(Beginning of Information shown)
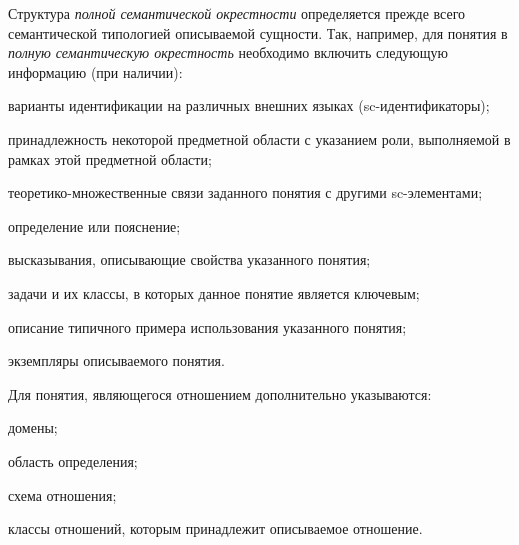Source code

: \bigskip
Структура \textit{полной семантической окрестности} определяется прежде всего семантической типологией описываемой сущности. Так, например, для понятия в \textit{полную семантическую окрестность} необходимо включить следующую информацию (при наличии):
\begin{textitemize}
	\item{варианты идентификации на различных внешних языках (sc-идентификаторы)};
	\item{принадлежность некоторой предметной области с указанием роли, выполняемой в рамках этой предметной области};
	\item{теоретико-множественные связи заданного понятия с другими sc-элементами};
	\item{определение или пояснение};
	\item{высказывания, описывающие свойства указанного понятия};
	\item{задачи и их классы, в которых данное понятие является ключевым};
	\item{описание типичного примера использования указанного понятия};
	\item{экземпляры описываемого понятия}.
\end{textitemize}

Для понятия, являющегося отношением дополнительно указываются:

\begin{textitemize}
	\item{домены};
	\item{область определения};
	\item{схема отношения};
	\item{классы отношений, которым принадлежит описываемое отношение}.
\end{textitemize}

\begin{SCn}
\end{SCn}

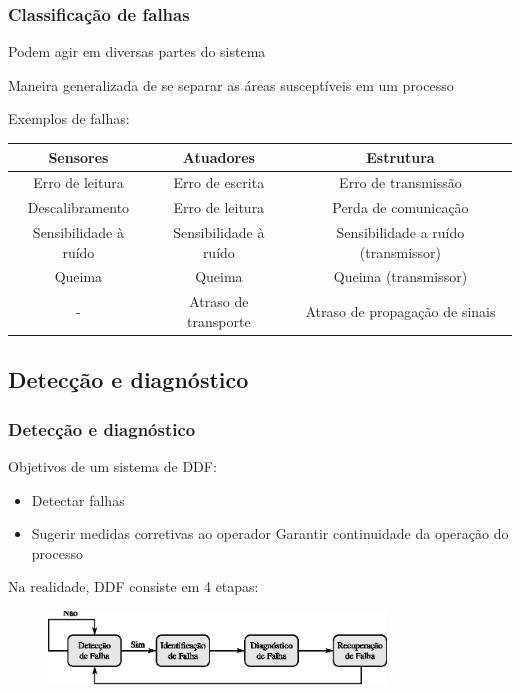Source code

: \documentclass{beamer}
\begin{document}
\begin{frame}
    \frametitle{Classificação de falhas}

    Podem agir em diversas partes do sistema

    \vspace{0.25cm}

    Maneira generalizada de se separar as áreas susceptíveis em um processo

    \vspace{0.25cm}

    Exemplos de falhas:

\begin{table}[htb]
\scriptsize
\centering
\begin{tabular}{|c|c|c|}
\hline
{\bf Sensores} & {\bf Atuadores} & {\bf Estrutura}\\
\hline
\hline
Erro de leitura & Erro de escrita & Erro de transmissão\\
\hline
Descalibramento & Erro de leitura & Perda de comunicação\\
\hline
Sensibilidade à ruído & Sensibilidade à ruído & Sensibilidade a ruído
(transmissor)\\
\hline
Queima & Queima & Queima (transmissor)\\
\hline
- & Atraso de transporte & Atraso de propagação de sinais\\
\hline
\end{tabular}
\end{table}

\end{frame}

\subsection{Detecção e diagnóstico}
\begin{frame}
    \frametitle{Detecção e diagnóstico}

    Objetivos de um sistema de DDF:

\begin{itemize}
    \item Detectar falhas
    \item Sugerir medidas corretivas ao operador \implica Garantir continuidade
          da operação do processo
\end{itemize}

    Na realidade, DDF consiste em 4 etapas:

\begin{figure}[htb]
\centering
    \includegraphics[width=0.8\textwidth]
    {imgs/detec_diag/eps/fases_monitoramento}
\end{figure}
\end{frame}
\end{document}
(End of Information shown)
Exercise objective -
Please set down only the lines from the one containing "Для понятия, являющегося" through the end of the entries, exactly as they stand, both ends included and with no pictures.

Result of this exercise -
Для понятия, являющегося отношением дополнительно указываются:

\begin{textitemize}
	\item{домены};
	\item{область определения};
	\item{схема отношения};
	\item{классы отношений, которым принадлежит описываемое отношение}.
\end{textitemize}

\begin{SCn}
\end{SCn}

Source code

: \documentclass{beamer}
\begin{document}
\begin{frame}
    \frametitle{Classificação de falhas}

    Podem agir em diversas partes do sistema

    \vspace{0.25cm}

    Maneira generalizada de se separar as áreas susceptíveis em um processo

    \vspace{0.25cm}

    Exemplos de falhas:

\begin{table}[htb]
\scriptsize
\centering
\begin{tabular}{|c|c|c|}
\hline
{\bf Sensores} & {\bf Atuadores} & {\bf Estrutura}\\
\hline
\hline
Erro de leitura & Erro de escrita & Erro de transmissão\\
\hline
Descalibramento & Erro de leitura & Perda de comunicação\\
\hline
Sensibilidade à ruído & Sensibilidade à ruído & Sensibilidade a ruído
(transmissor)\\
\hline
Queima & Queima & Queima (transmissor)\\
\hline
- & Atraso de transporte & Atraso de propagação de sinais\\
\hline
\end{tabular}
\end{table}

\end{frame}

\subsection{Detecção e diagnóstico}
\begin{frame}
    \frametitle{Detecção e diagnóstico}

    Objetivos de um sistema de DDF:

\begin{itemize}
    \item Detectar falhas
    \item Sugerir medidas corretivas ao operador \implica Garantir continuidade
          da operação do processo
\end{itemize}

    Na realidade, DDF consiste em 4 etapas:

\begin{figure}[htb]
\centering
    \includegraphics[width=0.8\textwidth]
    {imgs/detec_diag/eps/fases_monitoramento}
\end{figure}
\end{frame}
\end{document}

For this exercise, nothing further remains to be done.